Thank you, Stephen, for your honesty and humility. I know exactly what you mean, as you probably can tell from my sharing. It’s a struggle, but we must try to do the right thing — regardless of what other people do. Prayers and blessings!

Such beautiful gift to read on my birthday, Thank you! Indeed it is God’s grace that allows us both to forgive and to beg for forgiveness. All we need to do (and this we often forget) is ask for it!

Everything…..I have been through or still stuck in. Thank you, Fr. J, for it is healing to know someone else knows and understands….I start to climb out the dark hole…. into the light of forgiveness and being forgiven…..

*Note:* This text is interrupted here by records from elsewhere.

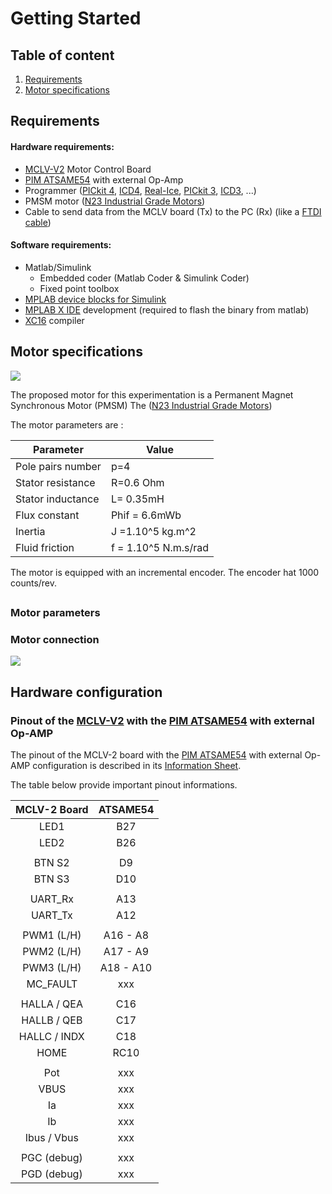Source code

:

# Getting Started

## Table of content

1. [Requirements](#requirements)
2. [Motor specifications](#motor)

## Requirements <a name="requirements"></a>

#### Hardware requirements:

- [MCLV-V2](https://www.microchip.com/dsPICDEMMCLV-2DevelopmentBoard866) Motor Control Board
- [PIM ATSAME54](https://www.microchip.com/DevelopmentTools/ProductDetails/PartNO/MA320207) with external Op-Amp
- Programmer ([PICkit 4](https://www.microchip.com/pickit4), [ICD4](https://www.microchip.com/icd4), [Real-Ice](https://www.microchip.com/realice), [PICkit 3](https://www.microchip.com/pickit3), [ICD3](https://www.microchip.com/icd3), ...)
- PMSM motor ([N23 Industrial Grade Motors](https://rdelpoux.github.io/Datasheets/N23_Industrial_Grade_Motors_v6.0.pdf))
- Cable to send data from the MCLV board (Tx) to the PC (Rx) (like a [FTDI cable](https://www.ftdichip.com/Products/Cables/USBTTLSerial.htm))

#### Software requirements:

- Matlab/Simulink
  - Embedded coder (Matlab Coder & Simulink Coder)
  - Fixed point toolbox
- [MPLAB device blocks for Simulink](https://www.microchip.com/SimulinkBlocks)
- [MPLAB X IDE](https://www.microchip.com/MPLABX) development (required to flash the binary from matlab)
- [XC16](https://www.microchip.com/XC16) compiler

## Motor specifications <a name="motor"></a>

<img src="https://rdelpoux.github.io/img/motorTeknic.png">





The proposed motor for this experimentation is a Permanent Magnet Synchronous Motor (PMSM) The  ([N23 Industrial Grade Motors](https://rdelpoux.github.io/Datasheets/N23_Industrial_Grade_Motors_v6.0.pdf))

The motor parameters are :

| Parameter         | Value                |
| ----------------- | -------------------- |
| Pole pairs number | p=4                  |
| Stator resistance | R=0.6 Ohm            |
| Stator inductance | L= 0.35mH            |
| Flux constant     | Phif = 6.6mWb        |
| Inertia           | J =1.10^5 kg.m^2     |
| Fluid friction    | f = 1.10^5 N.m.s/rad |

The motor is equipped with an incremental encoder. The encoder hat 1000 counts/rev.

## 



### Motor parameters

### Motor connection

<img src="https://rdelpoux.github.io/img/MotorConnection.PNG">

## Hardware configuration

### Pinout of the [MCLV-V2](https://www.microchip.com/dsPICDEMMCLV-2DevelopmentBoard866)  with the [PIM ATSAME54](https://www.microchip.com/DevelopmentTools/ProductDetails/PartNO/MA320207) with external Op-AMP

The pinout of the MCLV-2 board with the [PIM ATSAME54](https://www.microchip.com/DevelopmentTools/ProductDetails/PartNO/MA320207) with external Op-AMP configuration is described in its [Information Sheet](https://www.microchip.com/DevelopmentTools/ProductDetails/PartNO/MA320207).

The table below provide important pinout informations.

| MCLV-2 Board  | ATSAME54  |
| :-----------: | :-------: |
|     LED1      |    B27    |
|     LED2      |    B26    |
|               |           |
|    BTN S2     |    D9     |
|    BTN S3     |    D10    |
|               |           |
|   UART\_Rx    |    A13    |
|   UART\_Tx    |    A12    |
|               |           |
| PWM1 \(L/H\)  | A16 - A8  |
| PWM2 \(L/H\)  | A17 - A9  |
| PWM3 \(L/H\)  | A18 - A10 |
|   MC\_FAULT   |    xxx    |
|               |           |
|  HALLA / QEA  |    C16    |
|  HALLB / QEB  |    C17    |
| HALLC / INDX  |    C18    |
|     HOME      |   RC10    |
|               |           |
|      Pot      |    xxx    |
|     VBUS      |    xxx    |
|      Ia       |    xxx    |
|      Ib       |    xxx    |
|  Ibus / Vbus  |    xxx    |
|               |           |
| PGC \(debug\) |    xxx    |
| PGD \(debug\) |    xxx    |



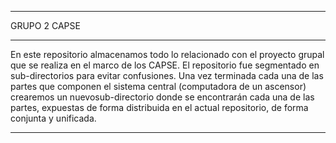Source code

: *******************************************************************************************************
GRUPO 2 CAPSE
*******************************************************************************************************
En este repositorio almacenamos todo lo relacionado con el proyecto grupal que se realiza en el marco
de los CAPSE. El repositorio fue segmentado en sub-directorios para evitar confusiones. Una vez 
terminada cada una de las partes que componen el sistema central (computadora de un ascensor) crearemos
un nuevosub-directorio donde se encontrarán cada una de las partes, expuestas de forma distribuida en 
el actual repositorio, de forma conjunta y unificada. 
********************************************************************************************************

In my opinion, forgiving is much easier to do than asking to be forgiven. When one forgives, he himself removes the hurting splinters in his heart. He can be gentle with it. Make time to find ways to make it less painful for himself. But when one asks to be forgiven, he exposes himself to reactions beyond his control. He could be ignored, insulted, demeaned, humiliated. Whatever the situation is, whether we are the forgiver or we are asking to be forgiven, we cannot do it without God’s grace.

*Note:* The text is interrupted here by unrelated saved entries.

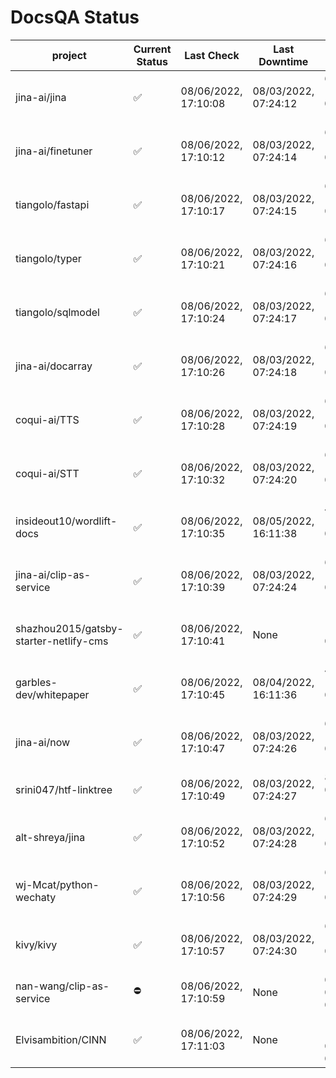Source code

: # DocsQA Status

|               project                |Current Status|     Last Check     |   Last Downtime    |              % Uptime              |
|--------------------------------------|--------------|--------------------|--------------------|------------------------------------|
|jina-ai/jina                          |✅            |08/06/2022, 17:10:08|08/03/2022, 07:24:12|692.723 (since 07/29/2022, 16:38:18)|
|jina-ai/finetuner                     |✅            |08/06/2022, 17:10:12|08/03/2022, 07:24:14|691.745 (since 07/29/2022, 16:38:18)|
|tiangolo/fastapi                      |✅            |08/06/2022, 17:10:17|08/03/2022, 07:24:15|690.516 (since 07/29/2022, 16:38:18)|
|tiangolo/typer                        |✅            |08/06/2022, 17:10:21|08/03/2022, 07:24:16|689.698 (since 07/29/2022, 16:38:18)|
|tiangolo/sqlmodel                     |✅            |08/06/2022, 17:10:24|08/03/2022, 07:24:17|688.935 (since 07/29/2022, 16:38:18)|
|jina-ai/docarray                      |✅            |08/06/2022, 17:10:26|08/03/2022, 07:24:18|688.376 (since 07/29/2022, 16:38:18)|
|coqui-ai/TTS                          |✅            |08/06/2022, 17:10:28|08/03/2022, 07:24:19|687.513 (since 07/29/2022, 16:38:18)|
|coqui-ai/STT                          |✅            |08/06/2022, 17:10:32|08/03/2022, 07:24:20|686.453 (since 07/29/2022, 16:38:18)|
|insideout10/wordlift-docs             |✅            |08/06/2022, 17:10:35|08/05/2022, 16:11:38|497.161 (since 07/29/2022, 16:38:18)|
|jina-ai/clip-as-service               |✅            |08/06/2022, 17:10:39|08/03/2022, 07:24:24|684.750 (since 07/29/2022, 16:38:18)|
|shazhou2015/gatsby-starter-netlify-cms|✅            |08/06/2022, 17:10:41|None                |100.000 (since 08/03/2022, 10:30:18)|
|garbles-dev/whitepaper                |✅            |08/06/2022, 17:10:45|08/04/2022, 16:11:36|497.174 (since 07/29/2022, 16:38:18)|
|jina-ai/now                           |✅            |08/06/2022, 17:10:47|08/03/2022, 07:24:26|682.606 (since 07/29/2022, 16:38:18)|
|srini047/htf-linktree                 |✅            |08/06/2022, 17:10:49|08/03/2022, 07:24:27|8.123 (since 07/31/2022, 18:29:28)  |
|alt-shreya/jina                       |✅            |08/06/2022, 17:10:52|08/03/2022, 07:24:28|681.218 (since 07/29/2022, 16:38:18)|
|wj-Mcat/python-wechaty                |✅            |08/06/2022, 17:10:56|08/03/2022, 07:24:29|680.531 (since 07/29/2022, 16:38:18)|
|kivy/kivy                             |✅            |08/06/2022, 17:10:57|08/03/2022, 07:24:30|679.939 (since 07/29/2022, 16:38:18)|
|nan-wang/clip-as-service              |⛔️           |08/06/2022, 17:10:59|None                |0.000 (since 08/04/2022, 05:17:56)  |
|Elvisambition/CINN                    |✅            |08/06/2022, 17:11:03|None                |100.000 (since 08/04/2022, 07:09:50)|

Thanks for this reflection. I never encountered as much difficulty with forgiveness as when I felt self-righteous indignation over what I perceived to be a moral issue and I was right and “wronged” by someone who “knew better”. I had to confront my pride and pray for humility and it took some time. In the midst of this struggle I heard, as if for the first time, and learned to more consciously pray the petition in our Lord’s Prayer (Our Father). To this day I pause at that point each time to think of a specific thing that I need forgiveness for and I consciously think of someone I forgive or continue to work on truly forgiving. And when it is hard to forgive myself, I have found it helpful to ask God to help me to see myself as God sees me, as I am – faults and all, yet given boundless mercy and, as you noted here, unconditional mercy/love.

“Not forgiving is like drinking rat poison and then waiting for the rat to die.”
– Anne Lamott

You introduced me to this author. Loved her books!